A 22R requires some patience and effort to get it revving high enough to blow... not to mention the noise it makes will provide some obvious auditory clues.
Most 22RE are limited to 5800 RPM.
In both cases, I am pretty sure that Toyota has the maximum safe rev limit specified in the owner's manual.Are 40-year-old Toyota trucks the best comparison for Netgate firewalls? Both offer legacy/carb and EFI options, but the evidence suggests that Toyota is the more reliable of the two.
[Now close to New Mexico]
@andrew_cb said in Another Netgate with storage failure, 6 in total so far:
@jwt said in Another Netgate with storage failure, 6 in total so far:
I have several old Toyota trucks with manual transmissions that do not have tachometers.
A 22R requires some patience and effort to get it revving high enough to blow... not to mention the noise it makes will provide some obvious auditory clues.
Most 22RE are limited to 5800 RPM.
In both cases, I am pretty sure that Toyota has the maximum safe rev limit specified in the owner's manual.Nothing I own has a 22R. Some have F or 2F engines.

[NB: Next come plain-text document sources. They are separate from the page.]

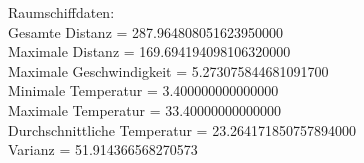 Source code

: \documentclass{minimal}
\begin{document}
Raumschiffdaten:
 \\Gesamte Distanz = 287.964808051623950000 \\ Maximale Distanz = 169.694194098106320000 \\ Maximale Geschwindigkeit = 5.273075844681091700 \\ Minimale Temperatur = 3.400000000000000 \\ Maximale Temperatur = 33.40000000000000 \\ Durchschnittliche Temperatur = 23.264171850757894000 \\ Varianz = 51.914366568270573
\end{document}
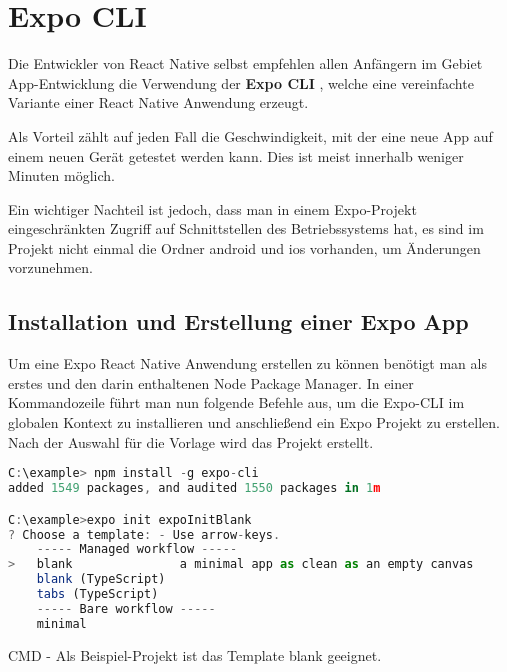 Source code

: \section{Expo CLI}
\label{expocli}
Die Entwickler von React Native selbst empfehlen allen Anfängern im Gebiet App-Entwicklung die
Verwendung der \textbf{Expo CLI} \cite{expocli}, welche eine vereinfachte Variante einer React Native Anwendung erzeugt.

Als Vorteil zählt auf jeden Fall die Geschwindigkeit, mit der eine neue App auf einem neuen Gerät
getestet werden kann. Dies ist meist innerhalb weniger Minuten möglich.

Ein wichtiger Nachteil ist jedoch, dass man in einem Expo-Projekt eingeschränkten Zugriff auf
Schnittstellen des Betriebssystems hat, es sind im Projekt nicht einmal die Ordner android und ios
vorhanden, um Änderungen vorzunehmen.

\subsection{Installation und Erstellung einer Expo App}
Um eine Expo React Native Anwendung erstellen zu können benötigt man als erstes \underline{} und
den darin enthaltenen Node Package Manager. In einer Kommandozeile führt man nun folgende Befehle
aus, um die Expo-CLI im globalen Kontext zu installieren und anschließend ein Expo Projekt zu
erstellen. Nach der Auswahl für die Vorlage wird das Projekt erstellt.


\begin{code}[htp]
\begin{lstlisting}[firstnumber=1,language=JavaScript, style=CMD]
C:\example> npm install -g expo-cli
added 1549 packages, and audited 1550 packages in 1m

C:\example>expo init expoInitBlank
? Choose a template: - Use arrow-keys.
    ----- Managed workflow -----
>   blank               a minimal app as clean as an empty canvas
    blank (TypeScript)
    tabs (TypeScript)
    ----- Bare workflow -----
    minimal
\end{lstlisting}
\caption{CMD - Als Beispiel-Projekt ist das Template blank geeignet.}
\end{code}


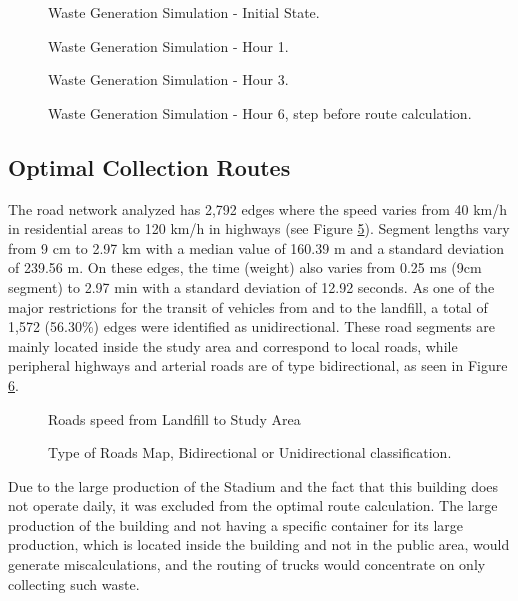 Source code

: \documentclass[authoryear,preprint,review,12pt]{elsarticle}
\begin{document}
    \begin{figure}
        \caption{Waste Generation Simulation - Initial State.}
        \label{fig:Sim1}
    \end{figure}

    \begin{figure}
        \caption{Waste Generation Simulation - Hour 1.}
        \label{fig:Sim2}
    \end{figure}

    \begin{figure}
        \caption{Waste Generation Simulation - Hour 3.}
        \label{fig:Sim3}
    \end{figure}

    \begin{figure}
        \caption{Waste Generation Simulation - Hour 6, step before route calculation.}
        \label{fig:Sim4}
    \end{figure}

    \subsection{Optimal Collection Routes}\label{subs:Optimalroute}
    The road network analyzed has 2,792 edges where the speed varies from 40 km/h in residential areas to 120 km/h in highways (see Figure \ref{fig:road1}). Segment lengths vary from 9 cm to 2.97 km with a median value of 160.39 m and a standard deviation of 239.56 m. On these edges, the time (weight) also varies from 0.25 ms (9cm segment) to 2.97 min with a standard deviation of 12.92 seconds. As one of the major restrictions for the transit of vehicles from and to the landfill, a total of 1,572 (56.30\%) edges were identified as unidirectional. These road segments are mainly located inside the study area and correspond to local roads, while peripheral highways and arterial roads are of type bidirectional, as seen in Figure \ref{fig:road2}.

    \begin{figure}
        \caption{Roads speed from Landfill to Study Area}
        \label{fig:road1}
    \end{figure}

    \begin{figure}
        \caption{Type of Roads Map, Bidirectional or Unidirectional classification.}
        \label{fig:road2}
    \end{figure}

    Due to the large production of the Stadium and the fact that this building does not operate daily, it was excluded from the optimal route calculation. The large production of the building and not having a specific container for its large production, which is located inside the building and not in the public area, would generate miscalculations, and the routing of trucks would concentrate on only collecting such waste.
\end{document}
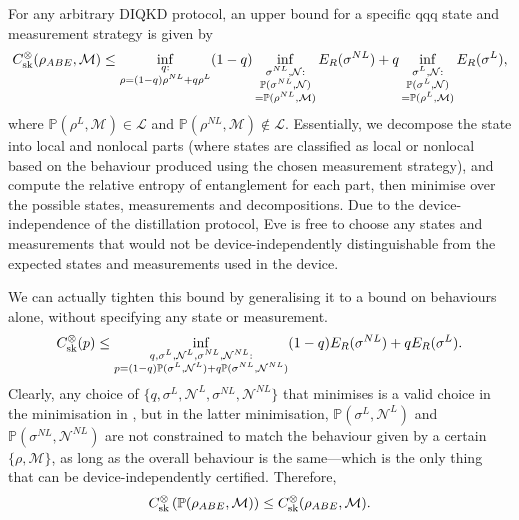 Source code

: \documentclass[10pt, a4paper]{article}
\numberwithin{equation}{section} %
\theoremstyle{definition}
\theoremstyle{plain}
\newcommand{\?}{\mathrel{?}} %
\newcommand{\sM}{\mathcal{M}}
\newcommand{\sN}{\mathcal{N}}
\newcommand{\cP}{\mathbb{P}}
\newcommand{\Ls}{\mathcal{L}}
\newcommand{\sk}{\rm sk}
\begin{document}
      For any arbitrary DIQKD protocol, an upper bound for a specific qqq state and measurement strategy is given by~\cite[Thm. 3]{CCSquashedEntangle}
      \begin{equation}\label{eqn:genubound_state}
        C^{\otimes}_{\sk}(\rho_{ABE}, \sM) \leq \inf_{\substack{q : \\ \rho = (1-q)\rho^{NL} + q\rho^L}} (1-q) \inf_{\substack{\sigma^{NL}, \sN : \\ \cP(\sigma^{NL}, \sN) \\ = \cP(\rho^{NL}, \sM) }} E_R(\sigma^{NL}) + q \inf_{\substack{\sigma^L, \sN : \\ \cP(\sigma^L, \sN) \\ = \cP(\rho^L, \sM) }} E_R(\sigma^L),
      \end{equation}
      where \(\cP(\rho^L, \sM) \in \Ls\) and \(\cP(\rho^{NL}, \sM) \not\in \Ls\). Essentially, we decompose the state into local and nonlocal parts (where states are classified as local or nonlocal based on the behaviour produced using the chosen measurement strategy), and compute the relative entropy of entanglement for each part, then minimise over the possible states, measurements and decompositions. Due to the device-independence of the distillation protocol, Eve is free to choose any states and measurements that would not be device-independently distinguishable from the expected states and measurements used in the device.

      We can actually tighten this bound by generalising it to a bound on behaviours alone, without specifying any state or measurement.
      \begin{equation}\label{eqn:genubound_behav}
        C^{\otimes}_{\sk}(p) \leq \inf_{\substack{q, \sigma^{L}, \sN^{L}, \sigma^{NL}, \sN^{NL} : \\ p = (1-q)\cP(\sigma^{L}, \sN^{L}) + q\cP(\sigma^{NL}, \sN^{NL})}} (1-q) E_R(\sigma^{NL}) + q E_R(\sigma^L).
      \end{equation}
      Clearly, any choice of \(\{q, \sigma^{L}, \sN^{L}, \sigma^{NL}, \sN^{NL}\}\) that minimises  is a valid choice in the minimisation in , but in the latter minimisation, \(\cP(\sigma^{L}, \sN^{L})\) and \(\cP(\sigma^{NL}, \sN^{NL})\) are not constrained to match the behaviour given by a certain \(\{\rho, \sM\}\), as long as the overall behaviour is the same---which is the only thing that can be device-independently certified. Therefore,
      \begin{equation}
         C^{\otimes}_{\sk}\left( \cP(\rho_{ABE}, \sM) \right) \leq C^{\otimes}_{\sk}(\rho_{ABE}, \sM).
      \end{equation}
\end{document}
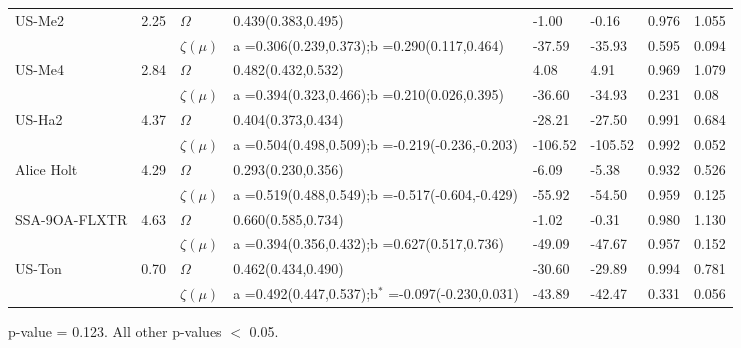 \documentclass[a4paper,11pt]{report}
\begin{document}
\begin{sidewaystable}
\begin{tabular}{p{4.0cm} p{2.1cm} p{1.5cm} p{4.1cm} p{2.1cm} p{2.1cm} p{2.1cm} p{2.1cm}}
\multirow{2}{*}{US-Me2} 
    & 2.25  &  \bf $\Omega$         &  0.439(0.383,0.495) & -1.00 & -0.16 & 0.976 & 1.055\\
    &  &  \bf $\zeta(\mu)$         &  a =0.306(0.239,0.373);\newline b =0.290(0.117,0.464) & -37.59	& -35.93 & 0.595 & 0.094\\
\multirow{2}{*}{US-Me4} 
    & 2.84  &  \bf $\Omega$         &  0.482(0.432,0.532) & 4.08 & 4.91 & 0.969 & 1.079\\
    &  &  \bf $\zeta(\mu)$         &  a =0.394(0.323,0.466);\newline b =0.210(0.026,0.395) & -36.60 & -34.93 & 0.231 & 0.08
\\
\multirow{2}{*}{US-Ha2} 
    & 4.37  &  \bf $\Omega$        &   0.404(0.373,0.434) & -28.21 & -27.50 & 0.991 & 0.684\\
    &  &  \bf $\zeta(\mu)$          &  a =0.504(0.498,0.509);\newline b =-0.219(-0.236,-0.203) & -106.52 & -105.52 & 0.992 & 0.052\\
\hline
\multirow{1}{*}{Alice Holt} 
    & 4.29  &  \bf $\Omega$         &  0.293(0.230,0.356) & -6.09 & -5.38 & 0.932 & 0.526\\
    &  &  \bf $\zeta(\mu)$          &  a =0.519(0.488,0.549);\newline b =-0.517(-0.604,-0.429) & -55.92 & -54.50 & 0.959 & 0.125\\
\hline
\multirow{1}{*}{SSA-9OA-FLXTR} 
    & 4.63  &  \bf $\Omega$         &  0.660(0.585,0.734) & -1.02 & -0.31 & 0.980 & 1.130\\
    &  &  \bf $\zeta(\mu)$         &  a =0.394(0.356,0.432);\newline b =0.627(0.517,0.736) & -49.09	& -47.67 & 0.957 & 0.152\\
\hline
\multirow{1}{*}{US-Ton} 
    & 0.70  &  \bf $\Omega$         &  0.462(0.434,0.490) & -30.60 & -29.89 & 0.994 & 0.781\\
    &  &  \bf $\zeta(\mu)$         &  a =0.492(0.447,0.537);\newline b$^*$ =-0.097(-0.230,0.031)& -43.89	& -42.47 & 0.331 & 0.056\\
\hline
\hline
 \end{tabular}
\label{tab:sites_stats}
\begin{tablenotes}
      \small
      \item *p-value = 0.123. All other p-values $<$ 0.05.
\end{tablenotes}
\end{sidewaystable}
\newpage
\end{document}
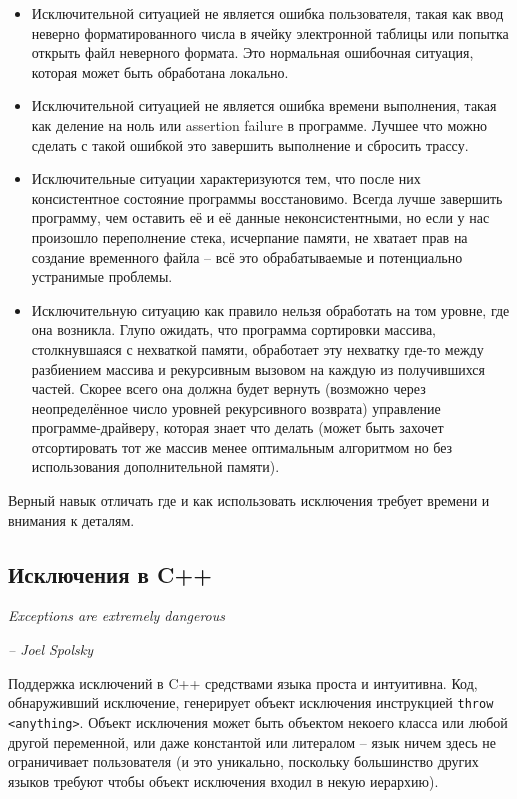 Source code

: \documentclass[a4paper,12pt,oneside]{article}
\begin{document}
\begin{itemize}
\item
Исключительной ситуацией не является ошибка пользователя, такая как ввод неверно форматированного числа в ячейку электронной таблицы или попытка открыть файл неверного формата. Это нормальная ошибочная ситуация, которая может быть обработана локально.
\item
Исключительной ситуацией не является ошибка времени выполнения, такая как деление на ноль или assertion failure в программе. Лучшее что можно сделать с такой ошибкой это завершить выполнение и сбросить трассу.
\item
Исключительные ситуации характеризуются тем, что после них консистентное состояние программы восстановимо. Всегда лучше завершить программу, чем оставить её и её данные неконсистентными, но если у нас произошло переполнение стека, исчерпание памяти, не хватает прав на создание временного файла -- всё это обрабатываемые и потенциально устранимые проблемы.
\item
Исключительную ситуацию как правило нельзя обработать на том уровне, где она возникла. Глупо ожидать, что программа сортировки массива, столкнувшаяся с нехваткой памяти, обработает эту нехватку где-то между разбиением массива и рекурсивным вызовом на каждую из получившихся частей. Скорее всего она должна будет вернуть (возможно через неопределённое число уровней рекурсивного возврата) управление программе-драйверу, которая знает что делать (может быть захочет отсортировать тот же массив менее оптимальным алгоритмом но без использования дополнительной памяти).
\end{itemize}

Верный навык отличать где и как использовать исключения требует времени и внимания к деталям.

\pagebreak
\subsection{Исключения в C++}\label{CppExceptions}

\hfill\textit{Exceptions are extremely dangerous}{\vspace{0.5em}}

\hfill\textit{-- Joel Spolsky}

Поддержка исключений в C++ средствами языка проста и интуитивна. Код, обнаруживший исключение, генерирует объект исключения инструкцией \lstinline!throw <anything>!. Объект исключения может быть объектом некоего класса или любой другой переменной, или даже константой или литералом -- язык ничем здесь не ограничивает пользователя (и это уникально, поскольку большинство других языков требуют чтобы объект исключения входил в некую иерархию). 
\end{document}
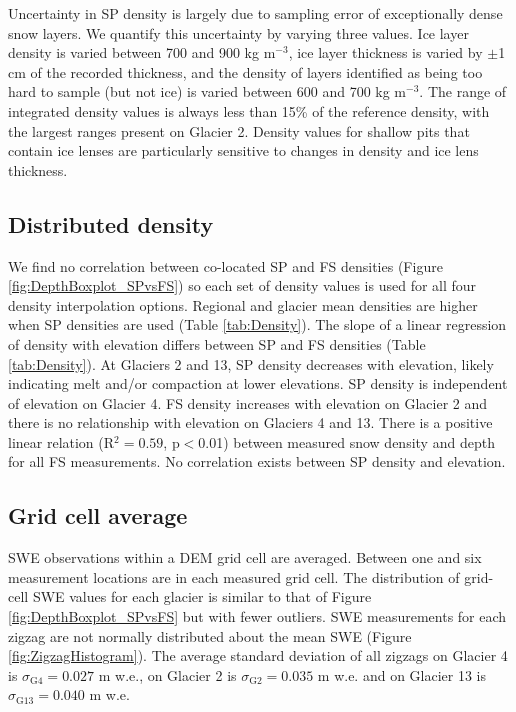 \documentclass[review,oneside, letterpaper]{igs}
\begin{document}
Uncertainty in SP density is largely due to sampling error of exceptionally dense snow layers. We quantify this uncertainty by varying three values. Ice layer density is varied between 700 and 900 kg m$^{-3}$, ice layer thickness is varied by $\pm$1 cm of the recorded thickness, and the density of layers identified as being too hard to sample (but not ice) is varied between 600 and 700 kg m$^{-3}$. The range of integrated density values is always less than 15\% of the reference density, with the largest ranges present on Glacier 2. Density values for shallow pits that contain ice lenses are particularly sensitive to changes in density and ice lens thickness.

\subsection{Distributed density}

We find no correlation between co-located SP and FS densities (Figure \ref{fig:DepthBoxplot_SPvsFS}) so each set of density values is used for all four density interpolation options. Regional and glacier mean densities are higher when SP densities are used (Table \ref{tab:Density}). The slope of a linear regression of density with elevation differs between SP and FS densities (Table \ref{tab:Density}). At Glaciers 2 and 13, SP density decreases with elevation, likely indicating melt and/or compaction at lower elevations. SP density is independent of elevation on Glacier 4. FS density increases with elevation on Glacier 2 and there is no relationship with elevation on Glaciers 4 and 13. There is a positive linear relation (R$^2= 0.59$, p$<$0.01) between measured snow density and depth for all FS measurements. No correlation exists between SP density and elevation.

\subsection{Grid cell average}

SWE observations within a DEM grid cell are averaged. Between one and six measurement locations are in each measured grid cell. The distribution of grid-cell SWE values for each glacier is similar to that of Figure \ref{fig:DepthBoxplot_SPvsFS} but with fewer outliers. SWE measurements for each zigzag are not normally distributed about the mean SWE (Figure \ref{fig:ZigzagHistogram}). The average standard deviation of all zigzags on Glacier 4 is $\sigma_{\mathrm{G4}} =  0.027$ m w.e., on Glacier 2 is $\sigma_{\mathrm{G2}} =  0.035$ m w.e. and on Glacier 13 is $\sigma_{\mathrm{G13}} =  0.040$ m w.e.
\end{document}
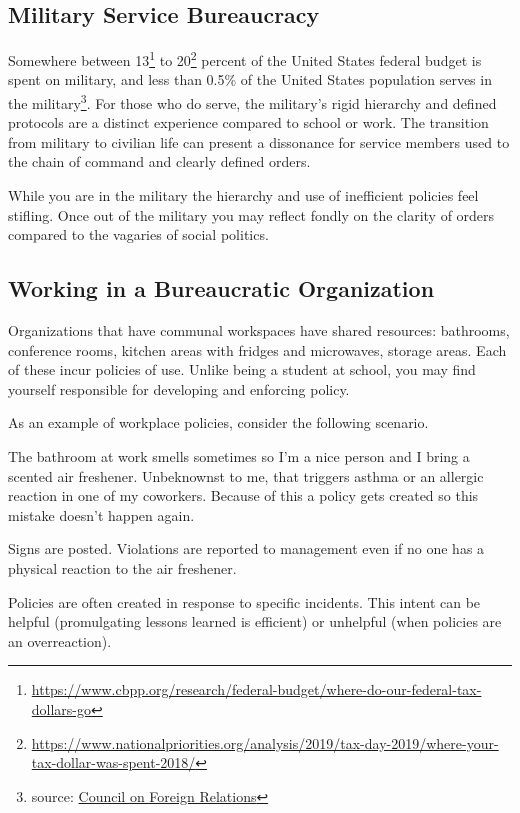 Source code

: \subsection*{Military Service Bureaucracy\label{bureaucracy-of-military}}
Somewhere between 13\footnote{\href{https://www.cbpp.org/research/federal-budget/where-do-our-federal-tax-dollars-go}{https://www.cbpp.org/research/federal-budget/where-do-our-federal-tax-dollars-go}} to 20\footnote{\href{https://www.nationalpriorities.org/analysis/2019/tax-day-2019/where-your-tax-dollar-was-spent-2018/}{https://www.nationalpriorities.org/analysis/2019/tax-day-2019/where-your-tax-dollar-was-spent-2018/}} percent of the United States federal budget is spent on military, and 
less than 0.5\% of the United States population serves in the military\footnote{source: \href{https://www.cfr.org/backgrounder/demographics-us-military}{Council on Foreign Relations}}. For those who do serve, the military's rigid hierarchy and defined protocols are a distinct experience compared to school or work. The transition from military to civilian life can present a dissonance for service members used to the chain of command and clearly defined orders. 

While you are in the military the hierarchy and use of inefficient policies feel stifling. Once out of the military you may reflect fondly on the clarity of orders compared to the vagaries of social politics.  

\subsection*{Working in a Bureaucratic Organization\label{sec:bureaucracy-of-work}}



Organizations that have communal workspaces have \glspl{shared resource}: bathrooms, conference rooms, kitchen areas with fridges and microwaves, storage areas. Each of these incur policies of use. Unlike being a student at school, you may find yourself responsible for developing and enforcing policy. 

As an example of workplace policies, consider the following scenario. 
\begin{mdframed}
The bathroom at work smells sometimes so I'm a nice person and I bring a scented air freshener. Unbeknownst to me, that triggers asthma or an allergic reaction in one of my coworkers. Because of this a policy gets created so this mistake doesn't happen again. 

Signs are posted. Violations are reported to management even if no one has a physical reaction to the air freshener.
\end{mdframed}
Policies are often created in response to specific incidents. This intent can be helpful (promulgating lessons learned is efficient) or unhelpful (when policies are an overreaction). 

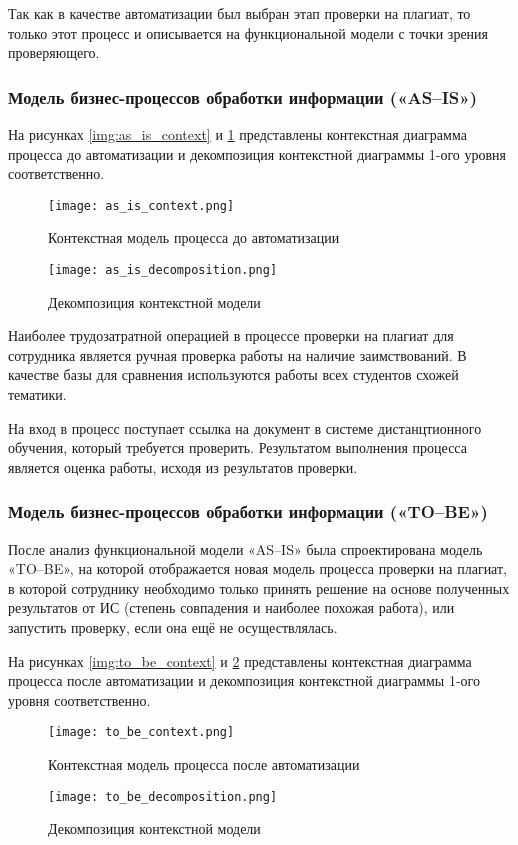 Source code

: 		Так как в качестве автоматизации был выбран этап проверки на плагиат, то только этот процесс и описывается на функциональной модели с точки зрения проверяющего.

		\subsubsection{Модель бизнес-процессов обработки информации («AS--IS»)}			

			На рисунках \ref{img:as_is_context} и \ref{img:as_is_decomposition} представлены контекстная диаграмма процесса до автоматизации и декомпозиция контекстной диаграммы 1-ого уровня соответственно.

			\begin{figure}[h]
				  \texttt{[image: as\_is\_context.png]}
				  \caption{Контекстная модель процесса до автоматизации}\label{img:as_is_context}
				\endminipage\hfill
				  \texttt{[image: as\_is\_decomposition.png]}
				  \caption{Декомпозиция контекстной модели}\label{img:as_is_decomposition}
				\endminipage\hfill				
			\end{figure}

			Наиболее трудозатратной операцией в процессе проверки на плагиат для сотрудника является ручная проверка работы на наличие заимствований. В качестве базы для сравнения используются работы всех студентов схожей тематики.			

			На вход в процесс поступает ссылка на документ в системе дистанцтионного обучения, который требуется проверить. Результатом выполнения процесса является оценка работы, исходя из результатов проверки.

		\subsubsection{Модель бизнес-процессов обработки информации («TO--BE»)}

			После анализ функциональной модели «AS--IS» была спроектирована модель «TO--BE», на которой отображается новая модель процесса проверки на плагиат, в которой сотруднику необходимо только принять решение на основе полученных результатов от ИС (степень совпадения и наиболее похожая работа), или запустить проверку, если она ещё не осуществлялась.

			На рисунках \ref{img:to_be_context} и \ref{img:to_be_decomposition} представлены контекстная диаграмма процесса после автоматизации и декомпозиция контекстной диаграммы 1-ого уровня соответственно.
			
			\begin{figure}[h]
				  \texttt{[image: to\_be\_context.png]}
				  \caption{Контекстная модель процесса после автоматизации}\label{img:to_be_context}
				\endminipage\hfill
				  \texttt{[image: to\_be\_decomposition.png]}
				  \caption{Декомпозиция контекстной модели}\label{img:to_be_decomposition}
				\endminipage\hfill				
			\end{figure}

One has a 3F (belongs to the CEO, technically), but that one has an auto, and a tach.
You were talking about instrumentation on the dash, now you’re bailing for the owner’s manual.
Are 40-year-old Toyota trucks the best comparison for Netgate firewalls? Both offer legacy/carb and EFI options, but the evidence suggests that Toyota is the more reliable of the two.
Go ahead, show us all the proof in this FJ40 manual
https://www.slideshare.net/slideshow/toyota-land-cruiser-owners-manual-1968-1971-fj40-fj43-fj45-pdf/269783892
Seems like you still don’t know what you’re talking about, and anre only here to fight.
-
@jwt said in Another Netgate with storage failure, 6 in total so far:
It has been nearly two months since Netgate acknowledged the issue, and there have been no changes.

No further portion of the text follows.